Mais la magie du film a aussi beaucoup à voir avec le show que les Talking Heads avaient alors monté à l'époque, qui était lui aussi très intéressé par le détournement du concert rock traditionnel. C'est ainsi sur une scène entièrement vide qu'arrive le chanteur David Byrne au lever de rideau, avec une guitare acoustique et une petite radio. « J'ai une cassette que je veux jouer » annonce‑t‑il, alors que débute une petite boîte à rythmes rachitique. Il se lance alors dans une version sèche du tube Psycho Killer, déambulant seul et tenant toute la salle dans le creux de sa main. Derrière lui, peu à peu, des techniciens commencent à apporter d'autres instruments. Un membre le rejoint, puis un autre. En l'espace d'une demi‑douzaine de morceaux, c'est le groupe lui‑même qui semble se construire, gonfler, prendre de la force et de la puissance. Une ouverture crescendo qui ne retombe pas, même lorsque le groupe est à son complet (neuf personnes sur scène au total). Au contraire, c'est une succession de morceaux diablement dansants et funky que livre alors le groupe, piochant dans sa discographie pour offrir des versions de Burning Down the House ou Once in a Lifetime qui dépassent celles des albums studio. Showman improbable, David Byrne se déhanche comme un diable malgré son look (cultivé) d'expert‑comptable, passant de l'intensité déchaînée à des moments de poésie suspendus, comme sur This Must Be the Place (Naive Melody) où il se lance dans une danse romantique avec un lampadaire. À ses côtés, la grande Tina Weymouth se déhanche au rythme de lignes de basses incendiaires tandis que le guitariste Jerry Harrison et le claviériste Bernie Worrell (de Funkadelic) remplissent chaque titre de petites mélodies ingénieuses.

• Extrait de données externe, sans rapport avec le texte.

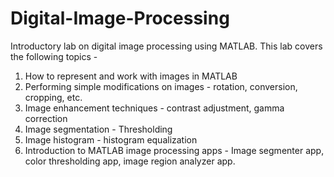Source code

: # Digital-Image-Processing
Introductory lab on digital image processing using MATLAB. This lab covers the following topics - 
1. How to represent and work with images in MATLAB
2. Performing simple modifications on images - rotation, conversion, cropping, etc.
3. Image enhancement techniques - contrast adjustment, gamma correction 
4. Image segmentation - Thresholding
5. Image histogram - histogram equalization
6. Introduction to MATLAB image processing apps - Image segmenter app, color thresholding app, image region analyzer app.
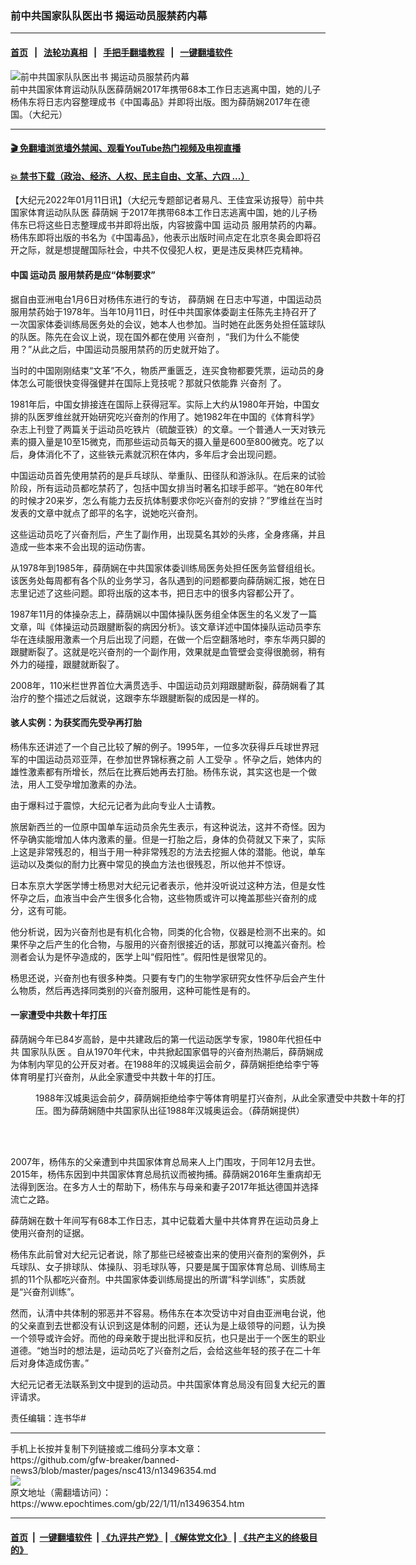 ### 前中共国家队队医出书 揭运动员服禁药内幕
------------------------

#### [首页](https://github.com/gfw-breaker/banned-news3/blob/master/README.md) &nbsp;&nbsp;|&nbsp;&nbsp; [法轮功真相](https://github.com/begood0513/basic/blob/master/README.md)  &nbsp;&nbsp;|&nbsp;&nbsp; [手把手翻墙教程](https://github.com/gfw-breaker/guides/wiki)  &nbsp;&nbsp;|&nbsp;&nbsp; [一键翻墙软件](https://github.com/gfw-breaker/nogfw/blob/master/README.md)  



<div><img alt="前中共国家队队医出书 揭运动员服禁药内幕" class="attachment-djy_600_400 size-djy_600_400 wp-post-image" src="https://i.epochtimes.com/assets/uploads/2022/01/id13496356-xue.jpg"/>
<div class="caption">
 前中共国家体育运动队队医薛荫娴2017年携带68本工作日志逃离中国，她的儿子杨伟东将日志内容整理成书《中国毒品》并即将出版。图为薛荫娴2017年在德国。（大纪元）
</div></div><hr/>

#### [ 🎬  免翻墙浏览墙外禁闻、观看YouTube热门视频及电视直播](https://github.com/gfw-breaker/HelloWorld)

#### [ 💥  禁书下载（政治、经济、人权、民主自由、文革、六四 ...）](https://github.com/gfw-breaker/books/blob/master/README.md)

<div><p>
 【大纪元2022年01月11日讯】（大纪元专题部记者易凡、王佳宜采访报导）前中共国家体育运动队队医
 <ok href="https://www.epochtimes.com/gb/tag/%E8%96%9B%E8%8D%AB%E5%A8%B4.html">
  薛荫娴
 </ok>
 于2017年携带68本工作日志逃离中国，她的儿子杨伟东已将这些日志整理成书并即将出版，内容披露中国
 <ok href="https://www.epochtimes.com/gb/tag/%E8%BF%90%E5%8A%A8%E5%91%98.html">
  运动员
 </ok>
 服用禁药的内幕。杨伟东即将出版的书名为《中国毒品》，他表示出版时间点定在北京冬奥会即将召开之际，就是想提醒国际社会，中共不仅侵犯人权，更是违反奥林匹克精神。
</p>
<h4>
 中国
 <ok href="https://www.epochtimes.com/gb/tag/%E8%BF%90%E5%8A%A8%E5%91%98.html">
  运动员
 </ok>
 服用禁药是应“体制要求”
</h4>
<p>
 据自由亚洲电台1月6日对杨伟东进行的专访，
 <ok href="https://www.epochtimes.com/gb/tag/%E8%96%9B%E8%8D%AB%E5%A8%B4.html">
  薛荫娴
 </ok>
 在日志中写道，中国运动员服用禁药始于1978年。当年10月11日，时任中共国家体委副主任陈先主持召开了一次国家体委训练局医务处的会议，她本人也参加。当时她在此医务处担任篮球队的队医。陈先在会议上说，现在国外都在使用
 <ok href="https://www.epochtimes.com/gb/tag/%E5%85%B4%E5%A5%8B%E5%89%82.html">
  兴奋剂
 </ok>
 ，“我们为什么不能使用？”从此之后，中国运动员服用禁药的历史就开始了。
</p>
<p>
 当时的中国刚刚结束“文革”不久，物质严重匮乏，连买食物都要凭票，运动员的身体怎么可能很快变得强健并在国际上竞技呢？那就只依能靠
 <ok href="https://www.epochtimes.com/gb/tag/%E5%85%B4%E5%A5%8B%E5%89%82.html">
  兴奋剂
 </ok>
 了。
</p>
<p>
 1981年后，中国女排接连在国际上获得冠军。实际上大约从1980年开始，中国女排的队医罗维丝就开始研究吃兴奋剂的作用了。她1982年在中国的《体育科学》杂志上刊登了两篇关于运动员吃铁片（硫酸亚铁）的文章。一个普通人一天对铁元素的摄入量是10至15微克，而那些运动员每天的摄入量是600至800微克。吃了以后，身体消化不了，这些铁元素就沉积在体内，多年后才会出现问题。
</p>
<p>
 中国运动员首先使用禁药的是乒乓球队、举重队、田径队和游泳队。在后来的试验阶段，所有运动员都吃禁药了，包括中国女排当时著名扣球手郎平。“她在80年代的时候才20来岁，怎么有能力去反抗体制要求你吃兴奋剂的安排？”罗维丝在当时发表的文章中就点了郎平的名字，说她吃兴奋剂。
</p>
<p>
 这些运动员吃了兴奋剂后，产生了副作用，出现莫名其妙的头疼，全身疼痛，并且造成一些本来不会出现的运动伤害。
</p>
<p>
 从1978年到1985年，薛荫娴在中共国家体委训练局医务处担任医务监督组组长。该医务处每周都有各个队的业务学习，各队遇到的问题都要向薛荫娴汇报，她在日志里记述了这些问题。即将出版的这本书，把日志中的很多内容都公开了。
</p>
<p>
 1987年11月的体操杂志上，薛荫娴以中国体操队医务组全体医生的名义发了一篇文章，叫《体操运动员跟腱断裂的病因分析》。该文章详述中国体操队运动员李东华在连续服用激素一个月后出现了问题，在做一个后空翻落地时，李东华两只脚的跟腱断裂了。这就是吃兴奋剂的一个副作用，效果就是血管壁会变得很脆弱，稍有外力的碰撞，跟腱就断裂了。
</p>
<p>
 2008年，110米栏世界首位大满贯选手、中国运动员刘翔跟腱断裂，薛荫娴看了其治疗的整个描述之后就说，这跟李东华跟腱断裂的成因是一样的。
</p>
<h4>
 骇人实例：为获奖而先受孕再打胎
</h4>
<p>
 杨伟东还讲述了一个自己比较了解的例子。1995年，一位多次获得乒乓球世界冠军的中国运动员邓亚萍，在参加世界锦标赛之前
 <ok href="https://www.epochtimes.com/gb/tag/%E4%BA%BA%E5%B7%A5%E5%8F%97%E5%AD%95.html">
  人工受孕
 </ok>
 。怀孕之后，她体内的雄性激素都有所增长，然后在比赛后她再去打胎。杨伟东说，其实这也是一个做法，用人工受孕增加激素的办法。
</p>
<p>
 由于爆料过于震惊，大纪元记者为此向专业人士请教。
</p>
<p>
 旅居新西兰的一位原中国单车运动员余先生表示，有这种说法，这并不奇怪。因为怀孕确实能增加人体内激素的量。但是一打胎之后，身体的负荷就又下来了，实际上这是非常残忍的，相当于用一种非常残忍的方法去挖掘人体的潜能。他说，单车运动以及类似的耐力比赛中常见的换血方法也很残忍，所以他并不惊讶。
</p>
<p>
 日本东京大学医学博士杨思对大纪元记者表示，他并没听说过这种方法，但是女性怀孕之后，血液当中会产生很多化合物，这些物质或许可以掩盖那些兴奋剂的成分，这有可能。
</p>
<p>
 他分析说，因为兴奋剂也是有机化合物，同类的化合物，仪器是检测不出来的。如果怀孕之后产生的化合物，与服用的兴奋剂很接近的话，那就可以掩盖兴奋剂。检测者会认为是怀孕造成的，医学上叫“假阳性”。假阳性是很常见的。
</p>
<p>
 杨思还说，兴奋剂也有很多种类。只要有专门的生物学家研究女性怀孕后会产生什么物质，然后再选择同类别的兴奋剂服用，这种可能性是有的。
</p>
<h4>
 一家遭受中共数十年打压
</h4>
<p>
 薛荫娴今年已84岁高龄，是中共建政后的第一代运动医学专家，1980年代担任中共
 <ok href="https://www.epochtimes.com/gb/tag/%E5%9B%BD%E5%AE%B6%E9%98%9F%E9%98%9F%E5%8C%BB.html">
  国家队队医
 </ok>
 。自从1970年代末，中共掀起国家倡导的兴奋剂热潮后，薛荫娴成为体制内罕见的公开反对者。在1988年的汉城奥运会前夕，薛荫娴拒绝给李宁等体育明星打兴奋剂，从此全家遭受中共数十年的打压。
</p>
<figure aria-describedby="caption-attachment-13496355" class="wp-caption aligncenter" id="attachment_13496355" style="width: 600px">
 <ok href="https://i.epochtimes.com/assets/uploads/2022/01/id13496355-IGRE1160-e1641871869486.jpg" target="_blank">
  <img alt="" class="size-large wp-image-13496355" src="https://i.epochtimes.com/assets/uploads/2022/01/id13496355-IGRE1160-600x450.jpg"/>
 </ok>
 <br/><figcaption class="wp-caption-text" id="caption-attachment-13496355">
  1988年汉城奥运会前夕，薛荫娴拒绝给李宁等体育明星打兴奋剂，从此全家遭受中共数十年的打压。图为薛荫娴随中共国家队出征1988年汉城奥运会。（薛荫娴提供）
 </figcaption><br/>
</figure><br/>
<p>
 2007年，杨伟东的父亲遭到中共国家体育总局来人上门围攻，于同年12月去世。2015年，杨伟东因到中共国家体育总局抗议而被拘捕。薛荫娴2016年生重病却无法得到医治。在多方人士的帮助下，杨伟东与母亲和妻子2017年抵达德国并选择流亡之路。
</p>
<p>
 薛荫娴在数十年间写有68本工作日志，其中记载着大量中共体育界在运动员身上使用兴奋剂的证据。
</p>
<p>
 杨伟东此前曾对大纪元记者说，除了那些已经被查出来的使用兴奋剂的案例外，乒乓球队、女子排球队、体操队、羽毛球队等，只要是属于国家体育总局、训练局主抓的11个队都吃兴奋剂。中共国家体委训练局提出的所谓“科学训练”，实质就是“兴奋剂训练”。
</p>
<p>
 然而，认清中共体制的邪恶并不容易。杨伟东在本次受访中对自由亚洲电台说，他的父亲直到去世都没有认识到这是体制的问题，还认为是上级领导的问题，认为换一个领导或许会好。而他的母亲敢于提出批评和反抗，也只是出于一个医生的职业道德。“她当时的想法是，运动员吃了兴奋剂之后，会给这些年轻的孩子在二十年后对身体造成伤害。”
</p>
<p>
 大纪元记者无法联系到文中提到的运动员。中共国家体育总局没有回复大纪元的置评请求。
</p>
<p>
 责任编辑：连书华#
</p>
</div>
<hr/>
手机上长按并复制下列链接或二维码分享本文章：<br/>
https://github.com/gfw-breaker/banned-news3/blob/master/pages/nsc413/n13496354.md <br/>
<a href='https://github.com/gfw-breaker/banned-news3/blob/master/pages/nsc413/n13496354.md'><img src='https://github.com/gfw-breaker/banned-news3/blob/master/pages/nsc413/n13496354.md.png'/></a> <br/>
原文地址（需翻墙访问）：https://www.epochtimes.com/gb/22/1/11/n13496354.htm


------------------------
#### [首页](https://github.com/gfw-breaker/banned-news3/blob/master/README.md) &nbsp;|&nbsp; [一键翻墙软件](https://github.com/gfw-breaker/nogfw/blob/master/README.md) &nbsp;| [《九评共产党》](https://github.com/gfw-breaker/9ping.md/blob/master/README.md#九评之一评共产党是什么) | [《解体党文化》](https://github.com/gfw-breaker/jtdwh.md/blob/master/README.md) | [《共产主义的终极目的》](https://github.com/gfw-breaker/gczydzjmd.md/blob/master/README.md)


<img src='http://gfw-breaker.win/banned-news3/pages/nsc413/n13496354.md' width='0px' height='0px'/>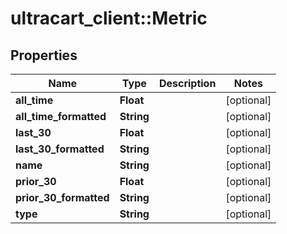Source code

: # ultracart_client::Metric

## Properties
Name | Type | Description | Notes
------------ | ------------- | ------------- | -------------
**all_time** | **Float** |  | [optional] 
**all_time_formatted** | **String** |  | [optional] 
**last_30** | **Float** |  | [optional] 
**last_30_formatted** | **String** |  | [optional] 
**name** | **String** |  | [optional] 
**prior_30** | **Float** |  | [optional] 
**prior_30_formatted** | **String** |  | [optional] 
**type** | **String** |  | [optional]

Éclairages, projections, costumes (la fameuse « fat suit » de Byrne, costard‑cravate XXL disproportionné dans lequel son corps semble disparaître), chorégraphies athlétiques : le show est millimétré mais ne perd jamais de sa spontanéité, donnant des fourmis dans les jambes d'un bout à l'autre de ses 90 minutes, même plus de 35 ans après sa sortie. Indémodable et toujours aussi avant‑gardiste, Stop Making Sense est le mètre‑étalon de ce qu'est un concert filmé. Et malgré de belles tentatives depuis, il reste inégalé dans le genre. Voilà ce qui arrive quand la barre est placée trop haut.